*** Opening of Data listing ***

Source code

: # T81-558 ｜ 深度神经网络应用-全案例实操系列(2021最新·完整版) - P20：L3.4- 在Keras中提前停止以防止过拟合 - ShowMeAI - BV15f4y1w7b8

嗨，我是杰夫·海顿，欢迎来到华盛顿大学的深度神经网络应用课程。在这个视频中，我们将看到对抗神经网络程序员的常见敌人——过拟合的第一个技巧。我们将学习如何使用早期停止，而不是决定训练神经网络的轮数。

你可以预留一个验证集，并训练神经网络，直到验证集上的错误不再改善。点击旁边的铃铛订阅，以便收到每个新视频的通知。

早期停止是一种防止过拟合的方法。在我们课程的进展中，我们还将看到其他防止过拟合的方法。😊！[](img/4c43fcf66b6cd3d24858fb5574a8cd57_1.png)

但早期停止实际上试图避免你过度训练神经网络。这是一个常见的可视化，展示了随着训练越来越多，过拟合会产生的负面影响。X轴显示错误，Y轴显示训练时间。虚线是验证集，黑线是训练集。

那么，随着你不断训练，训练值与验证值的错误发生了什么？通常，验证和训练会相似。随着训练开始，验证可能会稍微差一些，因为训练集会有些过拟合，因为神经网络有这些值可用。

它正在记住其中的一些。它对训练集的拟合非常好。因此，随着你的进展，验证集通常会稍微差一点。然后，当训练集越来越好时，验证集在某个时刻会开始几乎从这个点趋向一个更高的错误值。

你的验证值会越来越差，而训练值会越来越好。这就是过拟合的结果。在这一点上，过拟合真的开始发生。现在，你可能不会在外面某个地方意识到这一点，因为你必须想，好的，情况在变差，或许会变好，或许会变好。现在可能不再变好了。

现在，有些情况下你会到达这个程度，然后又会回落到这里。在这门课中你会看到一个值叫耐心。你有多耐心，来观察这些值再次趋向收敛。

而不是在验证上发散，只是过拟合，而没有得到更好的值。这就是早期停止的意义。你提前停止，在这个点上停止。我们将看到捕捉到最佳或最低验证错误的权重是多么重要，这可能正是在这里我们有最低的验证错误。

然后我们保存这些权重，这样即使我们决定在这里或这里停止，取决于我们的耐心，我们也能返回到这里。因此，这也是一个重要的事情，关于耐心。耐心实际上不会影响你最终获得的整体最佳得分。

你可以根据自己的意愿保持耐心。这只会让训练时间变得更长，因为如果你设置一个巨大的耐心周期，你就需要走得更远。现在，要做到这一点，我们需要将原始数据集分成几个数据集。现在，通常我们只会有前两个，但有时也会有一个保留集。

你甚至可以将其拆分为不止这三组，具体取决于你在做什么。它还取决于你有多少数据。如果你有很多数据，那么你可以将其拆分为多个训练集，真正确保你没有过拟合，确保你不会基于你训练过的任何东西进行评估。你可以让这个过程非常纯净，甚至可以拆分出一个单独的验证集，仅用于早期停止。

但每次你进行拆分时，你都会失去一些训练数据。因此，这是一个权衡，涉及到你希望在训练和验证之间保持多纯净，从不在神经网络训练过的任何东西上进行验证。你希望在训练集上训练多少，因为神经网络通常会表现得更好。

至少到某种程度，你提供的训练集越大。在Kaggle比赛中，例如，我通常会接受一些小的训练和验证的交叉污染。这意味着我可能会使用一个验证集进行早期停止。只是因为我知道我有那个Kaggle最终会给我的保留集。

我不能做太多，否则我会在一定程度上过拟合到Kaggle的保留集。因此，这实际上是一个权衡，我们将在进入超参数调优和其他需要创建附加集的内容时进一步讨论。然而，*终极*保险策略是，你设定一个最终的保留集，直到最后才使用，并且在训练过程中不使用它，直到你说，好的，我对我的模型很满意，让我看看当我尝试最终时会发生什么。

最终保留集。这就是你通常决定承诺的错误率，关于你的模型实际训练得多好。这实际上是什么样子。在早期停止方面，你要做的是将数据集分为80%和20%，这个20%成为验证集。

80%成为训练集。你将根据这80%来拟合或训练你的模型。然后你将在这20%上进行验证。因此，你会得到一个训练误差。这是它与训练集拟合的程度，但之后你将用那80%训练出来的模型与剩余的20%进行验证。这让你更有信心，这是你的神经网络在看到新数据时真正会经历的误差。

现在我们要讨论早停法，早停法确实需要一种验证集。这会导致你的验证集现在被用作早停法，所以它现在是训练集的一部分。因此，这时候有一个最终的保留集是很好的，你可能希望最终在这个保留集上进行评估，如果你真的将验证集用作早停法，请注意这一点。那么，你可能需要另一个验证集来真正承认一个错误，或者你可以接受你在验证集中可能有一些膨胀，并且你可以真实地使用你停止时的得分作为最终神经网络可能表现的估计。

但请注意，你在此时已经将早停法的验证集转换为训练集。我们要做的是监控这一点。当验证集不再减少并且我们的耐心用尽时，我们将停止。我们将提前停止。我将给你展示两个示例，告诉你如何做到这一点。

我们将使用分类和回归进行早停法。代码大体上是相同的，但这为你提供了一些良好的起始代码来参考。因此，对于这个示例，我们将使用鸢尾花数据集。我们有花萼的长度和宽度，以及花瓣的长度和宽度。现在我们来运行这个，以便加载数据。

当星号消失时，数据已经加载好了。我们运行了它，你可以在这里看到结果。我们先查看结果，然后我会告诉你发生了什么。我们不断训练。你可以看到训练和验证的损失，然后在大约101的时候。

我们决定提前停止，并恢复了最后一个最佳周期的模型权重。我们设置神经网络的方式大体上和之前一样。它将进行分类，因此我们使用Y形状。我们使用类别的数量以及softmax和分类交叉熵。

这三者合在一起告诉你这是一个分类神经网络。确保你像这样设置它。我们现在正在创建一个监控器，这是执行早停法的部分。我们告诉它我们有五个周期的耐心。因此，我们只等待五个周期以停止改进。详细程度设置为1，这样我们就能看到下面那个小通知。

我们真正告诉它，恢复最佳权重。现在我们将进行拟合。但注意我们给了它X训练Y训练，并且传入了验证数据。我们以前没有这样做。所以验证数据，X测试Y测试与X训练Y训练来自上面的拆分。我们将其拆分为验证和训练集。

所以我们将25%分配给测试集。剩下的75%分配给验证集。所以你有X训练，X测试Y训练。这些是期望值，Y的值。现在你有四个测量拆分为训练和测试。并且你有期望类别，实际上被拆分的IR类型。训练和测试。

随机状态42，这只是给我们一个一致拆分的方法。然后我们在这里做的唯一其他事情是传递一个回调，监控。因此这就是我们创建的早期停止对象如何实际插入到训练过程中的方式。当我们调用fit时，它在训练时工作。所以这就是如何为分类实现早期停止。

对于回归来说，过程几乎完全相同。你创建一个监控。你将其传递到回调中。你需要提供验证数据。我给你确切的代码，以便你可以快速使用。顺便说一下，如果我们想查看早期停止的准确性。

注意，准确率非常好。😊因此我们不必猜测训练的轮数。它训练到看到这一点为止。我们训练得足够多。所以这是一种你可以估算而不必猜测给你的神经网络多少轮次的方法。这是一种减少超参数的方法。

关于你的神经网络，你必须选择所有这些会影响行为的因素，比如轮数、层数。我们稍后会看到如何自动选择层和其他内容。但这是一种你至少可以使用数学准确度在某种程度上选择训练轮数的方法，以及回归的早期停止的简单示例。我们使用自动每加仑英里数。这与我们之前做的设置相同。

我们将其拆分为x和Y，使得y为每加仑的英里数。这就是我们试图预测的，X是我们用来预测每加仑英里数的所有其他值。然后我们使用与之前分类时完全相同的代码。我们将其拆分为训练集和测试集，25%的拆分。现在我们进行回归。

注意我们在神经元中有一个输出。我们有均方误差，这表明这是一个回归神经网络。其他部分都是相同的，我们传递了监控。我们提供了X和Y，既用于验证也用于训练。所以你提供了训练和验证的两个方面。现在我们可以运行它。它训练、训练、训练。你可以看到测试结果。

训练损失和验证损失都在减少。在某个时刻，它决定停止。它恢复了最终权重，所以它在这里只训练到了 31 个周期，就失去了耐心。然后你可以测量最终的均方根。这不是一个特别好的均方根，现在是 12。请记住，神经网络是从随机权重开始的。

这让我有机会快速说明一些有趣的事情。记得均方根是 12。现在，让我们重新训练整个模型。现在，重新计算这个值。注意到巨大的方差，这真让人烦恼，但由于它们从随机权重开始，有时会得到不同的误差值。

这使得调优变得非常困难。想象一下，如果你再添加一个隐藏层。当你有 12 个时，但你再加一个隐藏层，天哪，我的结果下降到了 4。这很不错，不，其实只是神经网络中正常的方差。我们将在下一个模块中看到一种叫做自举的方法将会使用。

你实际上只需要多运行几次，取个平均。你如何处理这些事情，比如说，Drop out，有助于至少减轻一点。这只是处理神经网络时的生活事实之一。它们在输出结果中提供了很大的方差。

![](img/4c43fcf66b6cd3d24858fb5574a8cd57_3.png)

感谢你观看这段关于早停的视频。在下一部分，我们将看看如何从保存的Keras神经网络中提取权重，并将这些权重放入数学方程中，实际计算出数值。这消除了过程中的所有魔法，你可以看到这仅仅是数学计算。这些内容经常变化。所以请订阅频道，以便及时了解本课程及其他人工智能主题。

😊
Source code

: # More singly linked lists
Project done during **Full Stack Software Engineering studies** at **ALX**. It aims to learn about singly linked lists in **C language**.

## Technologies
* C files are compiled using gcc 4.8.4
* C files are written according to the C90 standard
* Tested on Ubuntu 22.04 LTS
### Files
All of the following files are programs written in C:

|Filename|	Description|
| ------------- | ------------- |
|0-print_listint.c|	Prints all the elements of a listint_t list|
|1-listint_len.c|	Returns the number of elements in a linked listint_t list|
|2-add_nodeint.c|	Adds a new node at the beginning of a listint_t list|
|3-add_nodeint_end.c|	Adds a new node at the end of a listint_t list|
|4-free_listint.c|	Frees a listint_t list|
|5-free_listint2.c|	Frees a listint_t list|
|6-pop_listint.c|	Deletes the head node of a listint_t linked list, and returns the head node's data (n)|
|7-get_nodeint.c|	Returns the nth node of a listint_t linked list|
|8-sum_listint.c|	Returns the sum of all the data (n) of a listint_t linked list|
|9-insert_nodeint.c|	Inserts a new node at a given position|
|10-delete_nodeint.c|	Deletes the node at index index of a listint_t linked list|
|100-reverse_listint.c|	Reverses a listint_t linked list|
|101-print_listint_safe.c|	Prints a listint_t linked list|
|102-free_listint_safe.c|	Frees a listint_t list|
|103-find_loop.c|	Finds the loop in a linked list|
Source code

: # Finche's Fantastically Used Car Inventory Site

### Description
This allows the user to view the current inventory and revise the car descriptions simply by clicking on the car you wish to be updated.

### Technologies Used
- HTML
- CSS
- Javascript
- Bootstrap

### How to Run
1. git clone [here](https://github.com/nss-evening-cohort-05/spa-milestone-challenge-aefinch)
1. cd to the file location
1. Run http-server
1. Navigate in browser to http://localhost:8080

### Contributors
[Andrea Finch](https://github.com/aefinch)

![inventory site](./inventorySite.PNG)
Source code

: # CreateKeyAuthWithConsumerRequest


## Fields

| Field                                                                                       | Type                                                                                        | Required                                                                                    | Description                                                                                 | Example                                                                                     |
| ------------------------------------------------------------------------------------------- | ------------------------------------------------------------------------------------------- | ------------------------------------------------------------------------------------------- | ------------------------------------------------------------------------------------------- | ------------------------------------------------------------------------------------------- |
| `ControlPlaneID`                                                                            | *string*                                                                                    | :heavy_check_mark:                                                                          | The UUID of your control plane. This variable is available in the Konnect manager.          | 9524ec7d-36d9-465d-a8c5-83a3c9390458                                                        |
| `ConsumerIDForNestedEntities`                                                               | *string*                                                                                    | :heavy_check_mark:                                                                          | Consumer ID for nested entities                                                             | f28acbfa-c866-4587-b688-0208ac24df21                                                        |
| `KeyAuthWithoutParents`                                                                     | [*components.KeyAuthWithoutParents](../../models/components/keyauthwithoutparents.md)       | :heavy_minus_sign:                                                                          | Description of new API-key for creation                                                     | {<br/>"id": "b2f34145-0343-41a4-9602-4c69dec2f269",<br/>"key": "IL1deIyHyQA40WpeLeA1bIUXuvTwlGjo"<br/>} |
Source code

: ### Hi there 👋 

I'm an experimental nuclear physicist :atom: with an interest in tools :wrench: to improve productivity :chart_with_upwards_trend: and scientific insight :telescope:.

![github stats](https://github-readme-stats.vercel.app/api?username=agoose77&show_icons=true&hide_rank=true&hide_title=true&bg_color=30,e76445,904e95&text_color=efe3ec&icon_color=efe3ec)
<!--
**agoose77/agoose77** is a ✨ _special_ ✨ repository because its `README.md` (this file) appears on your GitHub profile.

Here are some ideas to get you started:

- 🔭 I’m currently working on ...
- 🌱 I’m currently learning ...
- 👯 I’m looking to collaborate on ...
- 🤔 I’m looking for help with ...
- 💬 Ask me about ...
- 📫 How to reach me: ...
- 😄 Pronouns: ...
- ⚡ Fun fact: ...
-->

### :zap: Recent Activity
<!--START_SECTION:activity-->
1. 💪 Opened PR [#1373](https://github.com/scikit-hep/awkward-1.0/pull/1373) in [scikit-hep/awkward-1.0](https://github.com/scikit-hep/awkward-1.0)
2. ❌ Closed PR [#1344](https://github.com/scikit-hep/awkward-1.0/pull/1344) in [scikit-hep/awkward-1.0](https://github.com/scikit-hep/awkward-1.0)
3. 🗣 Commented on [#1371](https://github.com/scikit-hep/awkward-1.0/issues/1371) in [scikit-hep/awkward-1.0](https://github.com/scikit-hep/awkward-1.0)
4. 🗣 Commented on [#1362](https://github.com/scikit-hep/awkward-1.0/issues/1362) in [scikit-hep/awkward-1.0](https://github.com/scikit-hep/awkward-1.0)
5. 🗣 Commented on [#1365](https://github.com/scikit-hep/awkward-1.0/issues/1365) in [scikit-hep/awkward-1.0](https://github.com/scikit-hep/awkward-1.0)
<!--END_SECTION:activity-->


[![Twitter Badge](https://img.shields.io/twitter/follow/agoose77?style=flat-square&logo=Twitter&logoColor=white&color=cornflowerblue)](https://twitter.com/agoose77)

*** Close of Data listing ***

• [Exercise directions]
Take the records above and return, word for word, only the lines that fall from the line with "- 📫 How to reach me: ..." to the line with "<!--END_SECTION:activity-->", both of them included.

• [Result]
- 📫 How to reach me: ...
- 😄 Pronouns: ...
- ⚡ Fun fact: ...
-->

### :zap: Recent Activity
<!--START_SECTION:activity-->
1. 💪 Opened PR [#1373](https://github.com/scikit-hep/awkward-1.0/pull/1373) in [scikit-hep/awkward-1.0](https://github.com/scikit-hep/awkward-1.0)
2. ❌ Closed PR [#1344](https://github.com/scikit-hep/awkward-1.0/pull/1344) in [scikit-hep/awkward-1.0](https://github.com/scikit-hep/awkward-1.0)
3. 🗣 Commented on [#1371](https://github.com/scikit-hep/awkward-1.0/issues/1371) in [scikit-hep/awkward-1.0](https://github.com/scikit-hep/awkward-1.0)
4. 🗣 Commented on [#1362](https://github.com/scikit-hep/awkward-1.0/issues/1362) in [scikit-hep/awkward-1.0](https://github.com/scikit-hep/awkward-1.0)
5. 🗣 Commented on [#1365](https://github.com/scikit-hep/awkward-1.0/issues/1365) in [scikit-hep/awkward-1.0](https://github.com/scikit-hep/awkward-1.0)
<!--END_SECTION:activity-->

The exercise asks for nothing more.